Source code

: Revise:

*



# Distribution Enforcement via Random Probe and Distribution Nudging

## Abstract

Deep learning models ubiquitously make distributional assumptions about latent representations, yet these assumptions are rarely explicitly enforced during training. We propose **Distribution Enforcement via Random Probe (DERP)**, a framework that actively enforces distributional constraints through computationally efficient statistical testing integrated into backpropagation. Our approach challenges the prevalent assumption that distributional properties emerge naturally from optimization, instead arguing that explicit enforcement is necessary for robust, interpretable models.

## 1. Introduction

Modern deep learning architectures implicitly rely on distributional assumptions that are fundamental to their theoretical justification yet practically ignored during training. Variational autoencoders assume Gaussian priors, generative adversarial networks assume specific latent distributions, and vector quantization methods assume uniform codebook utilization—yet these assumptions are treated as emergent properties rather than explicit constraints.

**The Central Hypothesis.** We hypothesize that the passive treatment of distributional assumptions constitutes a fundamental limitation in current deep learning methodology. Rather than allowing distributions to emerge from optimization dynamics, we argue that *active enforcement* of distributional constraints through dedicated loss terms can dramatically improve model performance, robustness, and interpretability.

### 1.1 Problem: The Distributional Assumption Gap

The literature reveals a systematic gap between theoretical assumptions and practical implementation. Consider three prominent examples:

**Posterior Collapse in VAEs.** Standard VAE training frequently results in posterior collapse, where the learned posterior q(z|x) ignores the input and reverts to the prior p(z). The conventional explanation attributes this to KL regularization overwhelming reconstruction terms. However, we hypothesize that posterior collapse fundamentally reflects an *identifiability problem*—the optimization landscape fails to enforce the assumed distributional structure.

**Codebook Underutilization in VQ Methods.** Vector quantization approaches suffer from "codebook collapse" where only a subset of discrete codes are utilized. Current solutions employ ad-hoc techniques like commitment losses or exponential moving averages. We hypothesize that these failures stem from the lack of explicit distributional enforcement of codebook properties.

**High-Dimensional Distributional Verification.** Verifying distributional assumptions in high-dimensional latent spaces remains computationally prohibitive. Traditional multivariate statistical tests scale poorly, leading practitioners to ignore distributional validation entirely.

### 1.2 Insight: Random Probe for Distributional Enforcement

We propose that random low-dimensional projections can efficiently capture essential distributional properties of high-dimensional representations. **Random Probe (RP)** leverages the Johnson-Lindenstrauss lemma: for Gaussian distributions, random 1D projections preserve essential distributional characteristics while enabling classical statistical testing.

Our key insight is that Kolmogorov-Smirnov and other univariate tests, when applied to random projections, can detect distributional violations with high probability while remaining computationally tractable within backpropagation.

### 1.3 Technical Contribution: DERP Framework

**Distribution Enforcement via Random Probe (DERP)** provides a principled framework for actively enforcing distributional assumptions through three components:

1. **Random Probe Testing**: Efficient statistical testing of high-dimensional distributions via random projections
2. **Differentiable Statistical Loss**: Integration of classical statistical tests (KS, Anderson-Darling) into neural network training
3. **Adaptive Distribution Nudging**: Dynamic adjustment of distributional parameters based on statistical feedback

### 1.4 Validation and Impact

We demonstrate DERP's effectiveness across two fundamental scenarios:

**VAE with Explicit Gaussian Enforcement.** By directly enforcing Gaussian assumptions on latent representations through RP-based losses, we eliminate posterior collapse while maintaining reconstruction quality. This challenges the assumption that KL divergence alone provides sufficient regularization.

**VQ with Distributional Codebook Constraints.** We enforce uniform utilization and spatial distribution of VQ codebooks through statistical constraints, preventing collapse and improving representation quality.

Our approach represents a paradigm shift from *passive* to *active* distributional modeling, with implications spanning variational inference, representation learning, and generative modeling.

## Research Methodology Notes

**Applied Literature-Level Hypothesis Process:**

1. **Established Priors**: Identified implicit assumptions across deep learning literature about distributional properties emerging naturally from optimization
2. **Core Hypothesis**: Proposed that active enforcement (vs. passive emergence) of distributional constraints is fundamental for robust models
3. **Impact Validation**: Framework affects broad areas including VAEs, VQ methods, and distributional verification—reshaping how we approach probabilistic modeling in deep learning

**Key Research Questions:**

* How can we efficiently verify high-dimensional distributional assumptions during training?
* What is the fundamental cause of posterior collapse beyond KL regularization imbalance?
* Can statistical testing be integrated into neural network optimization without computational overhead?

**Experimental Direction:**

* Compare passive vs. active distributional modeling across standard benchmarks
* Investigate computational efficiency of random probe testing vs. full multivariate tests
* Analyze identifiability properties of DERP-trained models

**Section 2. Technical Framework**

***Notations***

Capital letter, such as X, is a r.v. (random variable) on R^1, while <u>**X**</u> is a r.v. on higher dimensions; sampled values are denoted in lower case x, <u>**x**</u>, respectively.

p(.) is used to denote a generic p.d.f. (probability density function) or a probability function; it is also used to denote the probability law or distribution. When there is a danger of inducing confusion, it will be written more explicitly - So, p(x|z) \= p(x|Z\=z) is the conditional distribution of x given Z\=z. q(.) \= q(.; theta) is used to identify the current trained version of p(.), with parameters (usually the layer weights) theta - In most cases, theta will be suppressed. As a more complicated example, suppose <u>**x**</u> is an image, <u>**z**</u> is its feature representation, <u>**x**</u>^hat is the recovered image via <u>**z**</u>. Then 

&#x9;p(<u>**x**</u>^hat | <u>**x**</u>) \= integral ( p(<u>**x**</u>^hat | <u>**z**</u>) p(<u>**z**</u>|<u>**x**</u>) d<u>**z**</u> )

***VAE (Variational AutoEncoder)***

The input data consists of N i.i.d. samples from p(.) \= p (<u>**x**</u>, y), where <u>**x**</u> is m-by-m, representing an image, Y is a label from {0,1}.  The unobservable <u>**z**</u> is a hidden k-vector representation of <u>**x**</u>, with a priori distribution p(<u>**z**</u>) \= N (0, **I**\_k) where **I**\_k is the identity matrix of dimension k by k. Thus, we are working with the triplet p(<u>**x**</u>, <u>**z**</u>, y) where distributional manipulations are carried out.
_____
*Problem description:* Each line from the top of the records down to the one with "## Abstract" must be retyped exactly; include both ends and nothing else.

*Response to this exercise:*
Source code

: Revise:

*



# Distribution Enforcement via Random Probe and Distribution Nudging

## Abstract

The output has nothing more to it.